There are three reasons why I am confident that the U.S. economy will quickly bounce back.

First, the U.S. economy entered this downturn in a very good shape, with consumer and business confidence and employment levels at or near record levels. The expansion preceding the downturn had been the longest in the nation’s history, but there were no visible and obvious imbalances or dislocations that are typically associated with the later stages of economic expansion.

For example, the last two economic recessions followed big bubbles in the housing and Technology sectors. The banking sector that got hit hard in the last recession because of housing exposure remains in excellent shape, with plenty of capital cushion to absorb the cyclical losses that typically incur during downturns (loan-loss reserves).

The Technology sector has emerged as the crown jewel of the U.S. economy, distinguishing the country from all other developed economies. In fact, many of the U.S.- based Technology firms like Alphabet (GOOGL - Free Report) , Facebook (FB - Free Report) , Amazon (AMZN - Free Report) , Netflix (NFLX - Free Report) and many others have been critical to keeping all of us engaged and functional in these pandemic-driven shelter-in-place policies.

Second, this is no ‘normal’ recession that arrived as a result of imbalances in the economy or Fed action. External shocks can cause ‘normal’ recessions as well, like the one the western world experienced after the ‘oil shock’ of the early 1970’s or results from wars or other armed conflicts.

The Covid-19 pandemic is an external shock that is unique and without precedent, the last such calamity hit us literally a century ago.

The engineered economic shutdown pushed the economy into a recession, but it was a necessary act to slow the spread of the virus and reset human behavior. With most states at different stages of reopening their economies, we can expect economic activity to steadily start resuming. In this outlook, June will be better than May, with May better than April, which was most likely the downturn’s bottom.

The shelter-in-place pause of the last two months has trained us how to navigate this virus-infested environment as normal economic and human activities resume in the days ahead, even though a cure or vaccine is still some ways off. The ‘pause’ has undoubtedly been painful, but the generous policy response has more than made up for it.

Third, the policy response has been unprecedented, both in terms of size as well as reach. Actions by the U.S. Congress, the Treasury, and the Fed has ensured that short-term liquidity problems don’t become systemic solvency issues that will hobble the economy for a long time.

Congress may need to do more in the coming weeks and months, but the U.S. authorities’ whatever-it-takes attitude has provided the necessary bridge to the other side of this pandemic.

Full normalcy will only resume after we have a vaccine or cure, absent which economic activity in the leisure, hospitality and transportation areas will remain constrained. As such, I am not projecting the U.S. economy and labor market getting back to pre-Covid levels this year.
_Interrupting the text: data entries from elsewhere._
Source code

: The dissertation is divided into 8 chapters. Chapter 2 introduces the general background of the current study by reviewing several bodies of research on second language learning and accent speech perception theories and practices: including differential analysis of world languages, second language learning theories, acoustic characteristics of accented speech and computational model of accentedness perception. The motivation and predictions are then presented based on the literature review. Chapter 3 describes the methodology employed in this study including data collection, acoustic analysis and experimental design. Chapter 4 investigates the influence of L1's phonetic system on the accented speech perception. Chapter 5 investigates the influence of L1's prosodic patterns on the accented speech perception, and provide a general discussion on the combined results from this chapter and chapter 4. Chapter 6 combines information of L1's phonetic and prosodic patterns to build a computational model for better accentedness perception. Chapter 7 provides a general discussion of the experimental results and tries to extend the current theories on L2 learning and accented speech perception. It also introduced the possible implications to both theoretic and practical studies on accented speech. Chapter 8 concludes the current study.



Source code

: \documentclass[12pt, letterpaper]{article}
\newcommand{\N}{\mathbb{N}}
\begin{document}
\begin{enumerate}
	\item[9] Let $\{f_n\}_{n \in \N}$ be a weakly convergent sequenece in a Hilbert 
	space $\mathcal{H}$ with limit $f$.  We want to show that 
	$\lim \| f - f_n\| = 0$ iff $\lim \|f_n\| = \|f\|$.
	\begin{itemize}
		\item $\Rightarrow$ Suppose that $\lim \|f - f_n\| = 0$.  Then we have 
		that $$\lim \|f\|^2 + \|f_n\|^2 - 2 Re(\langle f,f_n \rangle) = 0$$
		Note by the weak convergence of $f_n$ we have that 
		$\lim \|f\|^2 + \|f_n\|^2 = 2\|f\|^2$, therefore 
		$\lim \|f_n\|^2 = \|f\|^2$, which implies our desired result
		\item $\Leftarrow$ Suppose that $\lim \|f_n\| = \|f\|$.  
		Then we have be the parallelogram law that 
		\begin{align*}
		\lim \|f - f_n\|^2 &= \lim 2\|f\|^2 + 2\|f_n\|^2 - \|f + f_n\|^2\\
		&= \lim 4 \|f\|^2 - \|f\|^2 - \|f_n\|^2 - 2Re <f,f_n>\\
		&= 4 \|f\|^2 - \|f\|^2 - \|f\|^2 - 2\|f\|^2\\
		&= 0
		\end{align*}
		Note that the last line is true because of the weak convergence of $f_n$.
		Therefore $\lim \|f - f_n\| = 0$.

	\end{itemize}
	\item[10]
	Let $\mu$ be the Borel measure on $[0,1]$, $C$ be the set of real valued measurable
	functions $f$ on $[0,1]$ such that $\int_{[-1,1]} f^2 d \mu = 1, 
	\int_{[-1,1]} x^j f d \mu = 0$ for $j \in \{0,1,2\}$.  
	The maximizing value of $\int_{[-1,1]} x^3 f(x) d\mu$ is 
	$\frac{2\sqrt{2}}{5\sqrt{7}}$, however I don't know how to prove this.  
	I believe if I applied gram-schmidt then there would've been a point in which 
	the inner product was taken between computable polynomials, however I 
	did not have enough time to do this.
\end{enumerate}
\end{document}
That said, the worst of the Covid-driven economic pain is already behind us, with things steadily improving in the days ahead.
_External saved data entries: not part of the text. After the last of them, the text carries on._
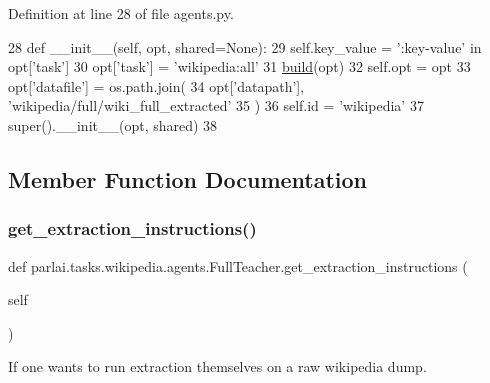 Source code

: Definition at line 28 of file agents.\+py.


\begin{DoxyCode}
28     \textcolor{keyword}{def }\_\_init\_\_(self, opt, shared=None):
29         self.key\_value = \textcolor{stringliteral}{':key-value'} \textcolor{keywordflow}{in} opt[\textcolor{stringliteral}{'task'}]
30         opt[\textcolor{stringliteral}{'task'}] = \textcolor{stringliteral}{'wikipedia:all'}
31         \hyperlink{namespaceparlai_1_1mturk_1_1tasks_1_1talkthewalk_1_1download_a8c0fbb9b6dfe127cb8c1bd6e7c4e33fd}{build}(opt)
32         self.opt = opt
33         opt[\textcolor{stringliteral}{'datafile'}] = os.path.join(
34             opt[\textcolor{stringliteral}{'datapath'}], \textcolor{stringliteral}{'wikipedia/full/wiki\_full\_extracted'}
35         )
36         self.id = \textcolor{stringliteral}{'wikipedia'}
37         super().\_\_init\_\_(opt, shared)
38 
\end{DoxyCode}


\subsection{Member Function Documentation}
\mbox{\label{classparlai_1_1tasks_1_1wikipedia_1_1agents_1_1FullTeacher_a37c660b0fdaba618690bfde0eb425ccf}} 
\subsubsection{\texorpdfstring{get\+\_\+extraction\+\_\+instructions()}{get\_extraction\_instructions()}}
{\footnotesize\ttfamily def parlai.\+tasks.\+wikipedia.\+agents.\+Full\+Teacher.\+get\+\_\+extraction\+\_\+instructions (\begin{DoxyParamCaption}\item[{}]{self }\end{DoxyParamCaption})}

\begin{DoxyVerb}If one wants to run extraction themselves on a raw wikipedia dump.
\end{DoxyVerb}
 

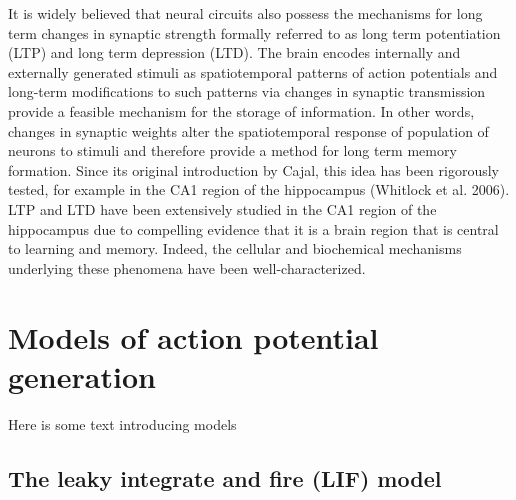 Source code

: \documentclass{ucetd}
\begin{document}
It is widely believed that neural circuits also possess the mechanisms for long term changes in synaptic strength formally referred to as long term potentiation (LTP) and long term depression (LTD). The brain encodes internally and externally generated stimuli as spatiotemporal patterns of action potentials and long-term modifications to such patterns via changes in synaptic transmission provide a feasible mechanism for the storage of information. In other words, changes in synaptic weights alter the spatiotemporal response of population of neurons to stimuli and therefore provide a method for long term memory formation. Since its original introduction by Cajal, this idea has been rigorously tested, for example in the CA1 region of the hippocampus (Whitlock et al. 2006). LTP and LTD have been extensively studied in the CA1 region of the hippocampus due to compelling evidence that it is a brain region that is central to learning and memory. Indeed, the cellular and biochemical mechanisms underlying these phenomena have been well-characterized. 


\chapter{Models of action potential generation}

Here is some text introducing models

\section{The leaky integrate and fire (LIF) model}
\end{document}

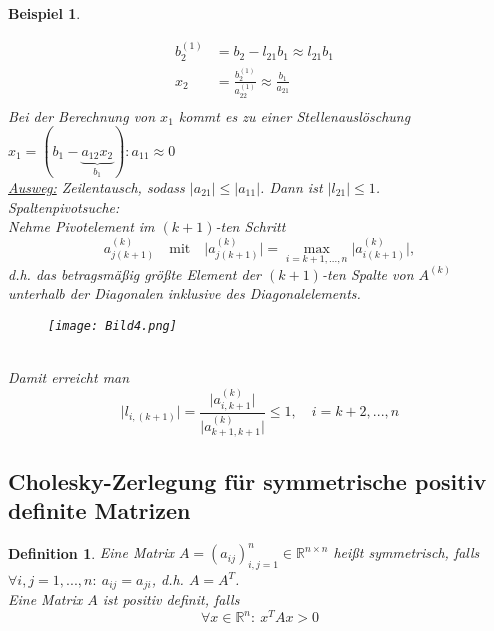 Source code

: \documentclass[12pt]{article}
\theoremstyle{break}
\newtheorem{definition}[theorem]{Definition}
\newtheorem{example}[theorem]{Beispiel}
\begin{document}
\begin{example}
\begin{description}
\begin{align*}
    b_2^{(1)} &= b_2 - l_{21} b_1 \approx l_{21}b_1 &\\
    x_2 &= \frac{b_2^{(1)}}{a_{22}^{(1)}} \approx \frac{b_1}{a_{21}} &\\
    \end{align*}
    Bei der Berechnung von $x_1$ kommt es zu einer Stellenauslöschung $x_1 = {(b_1 - \underbrace{a_{12} x_2}_{b_1})}:{a_{11}} \approx 0$\\
    \underline{Ausweg:} Zeilentausch, sodass $\vert a_{21} \vert \leq \vert a_{11} \vert $. Dann ist $\vert l_{21} \vert \leq 1$.\\
    Spaltenpivotsuche: \\
    Nehme Pivotelement im $(k+1)$-ten Schritt
    $$a_{j(k+1)}^{(k)} \quad \text{mit} \quad \vert a_{j(k+1)}^{(k)} \vert = \max_{i=k+1,...,n} \vert a_{i(k+1)}^{(k)} \vert, $$
    d.h. das betragsmäßig größte Element der $(k+1)$-ten Spalte von $A^{(k)}$ unterhalb der Diagonalen inklusive des Diagonalelements. \\
    \begin{figure}[!htb]
    \centering
    \texttt{[image: Bild4.png]}
    \end{figure}\\
    Damit erreicht man
    $$ \vert l_{i, (k+1)} \vert = \frac{\vert a_{i, k+1}^{(k)} \vert }{ \vert a_{k+1, k+1}^{(k)} \vert} \leq 1, \quad i=k+2,...,n$$
\end{description}
\end{example}

\subsection{Cholesky-Zerlegung für symmetrische positiv definite Matrizen}

\begin{definition}
Eine Matrix $A = (a_{ij})_{i,j=1}^n \in \mathbb{R}^{n\times n}$ heißt symmetrisch, falls $\forall i,j = 1,...,n: \medspace a_{ij} = a_{ji}$, d.h. $A = A^T$.\\
Eine Matrix $A$ ist positiv definit, falls 
$$\forall x \in \mathbb{R}^n: \medspace x^T Ax > 0$$
\end{definition}
\end{document}
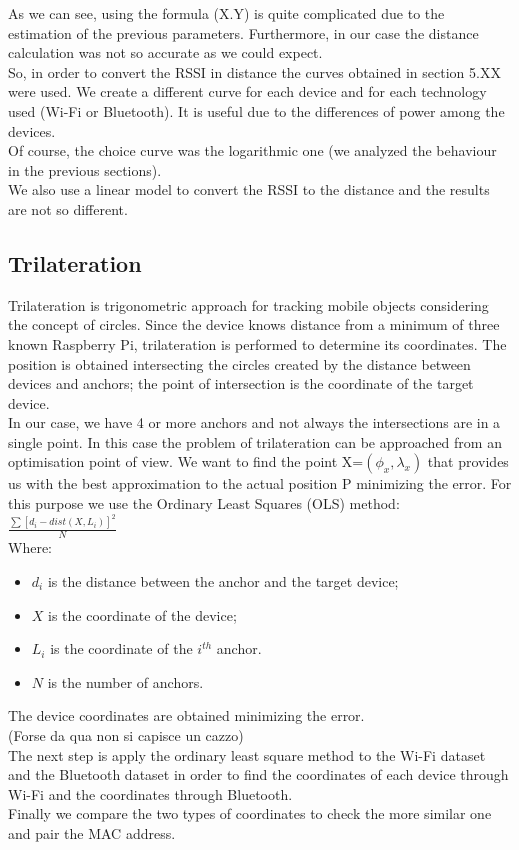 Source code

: \linebreak
As we can see, using the formula (X.Y) is quite complicated due to the estimation of the previous parameters. Furthermore, in our case the distance calculation was not so accurate as we could expect.\\
\linebreak
So, in order to convert the RSSI in distance the curves obtained in section 5.XX were used. We create a different curve for each device and for each technology used (Wi-Fi or Bluetooth). It is useful due to the differences of power among the devices.\\
\linebreak
Of course, the choice curve was the logarithmic one (we analyzed the behaviour in the previous sections).\\
We also use a linear model to convert the RSSI to the distance and the results are not so different.

\subsection{Trilateration}
Trilateration is trigonometric approach for tracking mobile objects considering the concept of circles. Since the device knows distance from a minimum of three known Raspberry Pi, trilateration is performed to determine its coordinates. The position is obtained intersecting the circles created by the distance between devices and anchors; the point of intersection is the coordinate of the target device.\\
\linebreak
In our case, we have 4 or more anchors and not always the intersections are in a single point. In this case the problem of trilateration can be approached from an optimisation point of view. We want to find the point X=\(\left(\phi_x, \lambda_x\right)\) that provides us with the best approximation to the actual position P minimizing the error. For this purpose we use the Ordinary Least Squares (OLS) method: \(\frac{\sum { \left[d_i  -dist\left(X,L_i\right)\right] }^2 }{N}\)\\
Where:
\begin{itemize}
\item \(d_i\) is the distance between the anchor and the target device;
\item \(X\) is the coordinate of the device;
\item \(L_i\) is the coordinate of the \(i^{th}\) anchor.
\item \(N\) is the number of anchors.
\end{itemize}
The device coordinates are obtained minimizing the error.\\
\linebreak
(Forse da qua non si capisce un cazzo)\\
The next step is apply the ordinary least square method to the Wi-Fi dataset and the Bluetooth dataset in order to find the coordinates of each device through Wi-Fi and the coordinates through Bluetooth.\\
Finally we compare the two types of coordinates to check the more similar one and pair the MAC address.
Five Charts About the Earnings Picture

The first chart shows how S&P 500 earnings estimates for full-year 2020 have evolved.









The second chart shows how S&P 500 estimates have evolved for the current period (2020 Q2), which is expected to be the downturn’s bottom.
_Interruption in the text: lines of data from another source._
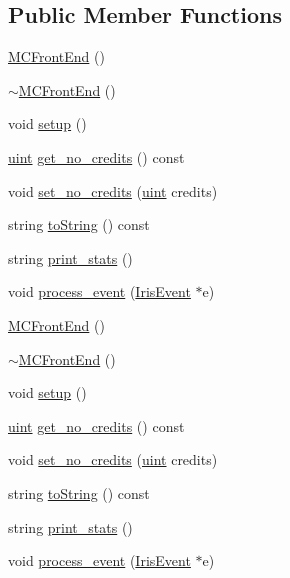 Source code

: \subsection*{Public Member Functions}
\begin{CompactItemize}
\item 
\hyperlink{classMCFrontEnd_26241509c8a72b46cf6ff3b843601b63}{MCFrontEnd} ()
\item 
\hyperlink{classMCFrontEnd_a6661a18919e7ef025ff32c955243b5d}{$\sim$MCFrontEnd} ()
\item 
void \hyperlink{classMCFrontEnd_5f399666cb967c146570e81372fe6be6}{setup} ()
\item 
\hyperlink{outputBuffer_8h_91ad9478d81a7aaf2593e8d9c3d06a14}{uint} \hyperlink{classMCFrontEnd_9db80e378e0c7255bf66d43e2350cc15}{get\_\-no\_\-credits} () const 
\item 
void \hyperlink{classMCFrontEnd_eb0cc4a818d1a8dd1cdc071da8519628}{set\_\-no\_\-credits} (\hyperlink{outputBuffer_8h_91ad9478d81a7aaf2593e8d9c3d06a14}{uint} credits)
\item 
string \hyperlink{classMCFrontEnd_9dda980a7ae732e6cb6da7121bc4f539}{toString} () const 
\item 
string \hyperlink{classMCFrontEnd_38750cc156a8b88225c58b1c08e4f83e}{print\_\-stats} ()
\item 
void \hyperlink{classMCFrontEnd_cc935494693a9b02addf8ea8c04f81b3}{process\_\-event} (\hyperlink{classIrisEvent}{IrisEvent} $\ast$e)
\item 
\hyperlink{classMCFrontEnd_26241509c8a72b46cf6ff3b843601b63}{MCFrontEnd} ()
\item 
\hyperlink{classMCFrontEnd_a6661a18919e7ef025ff32c955243b5d}{$\sim$MCFrontEnd} ()
\item 
void \hyperlink{classMCFrontEnd_5f399666cb967c146570e81372fe6be6}{setup} ()
\item 
\hyperlink{outputBuffer_8h_91ad9478d81a7aaf2593e8d9c3d06a14}{uint} \hyperlink{classMCFrontEnd_9db80e378e0c7255bf66d43e2350cc15}{get\_\-no\_\-credits} () const 
\item 
void \hyperlink{classMCFrontEnd_eb0cc4a818d1a8dd1cdc071da8519628}{set\_\-no\_\-credits} (\hyperlink{outputBuffer_8h_91ad9478d81a7aaf2593e8d9c3d06a14}{uint} credits)
\item 
string \hyperlink{classMCFrontEnd_9dda980a7ae732e6cb6da7121bc4f539}{toString} () const 
\item 
string \hyperlink{classMCFrontEnd_38750cc156a8b88225c58b1c08e4f83e}{print\_\-stats} ()
\item 
void \hyperlink{classMCFrontEnd_cc935494693a9b02addf8ea8c04f81b3}{process\_\-event} (\hyperlink{classIrisEvent}{IrisEvent} $\ast$e)
\end{CompactItemize}
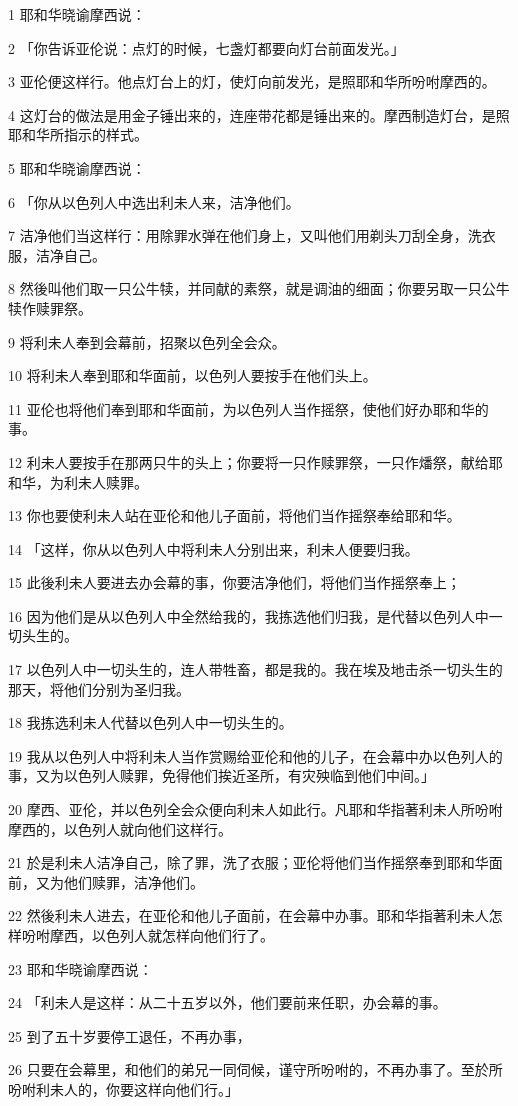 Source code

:\par 1 耶和华晓谕摩西说：
\par 2 「你告诉亚伦说：点灯的时候，七盏灯都要向灯台前面发光。」
\par 3 亚伦便这样行。他点灯台上的灯，使灯向前发光，是照耶和华所吩咐摩西的。
\par 4 这灯台的做法是用金子锤出来的，连座带花都是锤出来的。摩西制造灯台，是照耶和华所指示的样式。
\par 5 耶和华晓谕摩西说：
\par 6 「你从以色列人中选出利未人来，洁净他们。
\par 7 洁净他们当这样行：用除罪水弹在他们身上，又叫他们用剃头刀刮全身，洗衣服，洁净自己。
\par 8 然後叫他们取一只公牛犊，并同献的素祭，就是调油的细面；你要另取一只公牛犊作赎罪祭。
\par 9 将利未人奉到会幕前，招聚以色列全会众。
\par 10 将利未人奉到耶和华面前，以色列人要按手在他们头上。
\par 11 亚伦也将他们奉到耶和华面前，为以色列人当作摇祭，使他们好办耶和华的事。
\par 12 利未人要按手在那两只牛的头上；你要将一只作赎罪祭，一只作燔祭，献给耶和华，为利未人赎罪。
\par 13 你也要使利未人站在亚伦和他儿子面前，将他们当作摇祭奉给耶和华。
\par 14 「这样，你从以色列人中将利未人分别出来，利未人便要归我。
\par 15 此後利未人要进去办会幕的事，你要洁净他们，将他们当作摇祭奉上；
\par 16 因为他们是从以色列人中全然给我的，我拣选他们归我，是代替以色列人中一切头生的。
\par 17 以色列人中一切头生的，连人带牲畜，都是我的。我在埃及地击杀一切头生的那天，将他们分别为圣归我。
\par 18 我拣选利未人代替以色列人中一切头生的。
\par 19 我从以色列人中将利未人当作赏赐给亚伦和他的儿子，在会幕中办以色列人的事，又为以色列人赎罪，免得他们挨近圣所，有灾殃临到他们中间。」
\par 20 摩西、亚伦，并以色列全会众便向利未人如此行。凡耶和华指著利未人所吩咐摩西的，以色列人就向他们这样行。
\par 21 於是利未人洁净自己，除了罪，洗了衣服；亚伦将他们当作摇祭奉到耶和华面前，又为他们赎罪，洁净他们。
\par 22 然後利未人进去，在亚伦和他儿子面前，在会幕中办事。耶和华指著利未人怎样吩咐摩西，以色列人就怎样向他们行了。
\par 23 耶和华晓谕摩西说：
\par 24 「利未人是这样：从二十五岁以外，他们要前来任职，办会幕的事。
\par 25 到了五十岁要停工退任，不再办事，
\par 26 只要在会幕里，和他们的弟兄一同伺候，谨守所吩咐的，不再办事了。至於所吩咐利未人的，你要这样向他们行。」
The third chart takes a big-picture view of S&P 500 quarterly expectations, with earnings and revenue growth expectations for the next three quarters contrasted with actuals for the preceding five periods (including 2020 Q1).









The fourth chart provides a big-picture view on an annual basis.









As you can see above, growth is expected to resume next year, with full-year 2021 earnings for the S&P 500 index currently expected to be up +26.5% relative to the still-declining 2020 estimates. But as strong as next year’s growth estimate is, total index earnings would still haven’t gotten back to pre-Covid levels.

In other words, S&P 500 earnings in 20201 are currently expected to be modestly below the 2019 level, as the fifth chart below shows.










These numbers translate to an index ‘EPS’ of $155.54 in 2021 vs. $122.93 in 2020 and $160.96 in 2019.

Q1 Earnings Season Scorecard

The Q1 earnings season has effectively come to an end, with results from 490 S&P 500 members already out. Total earnings for these companies are down -13.3% from the same period last year on +1.3% higher revenues, with 66.3% beating EPS and 57.6% beating revenue estimates.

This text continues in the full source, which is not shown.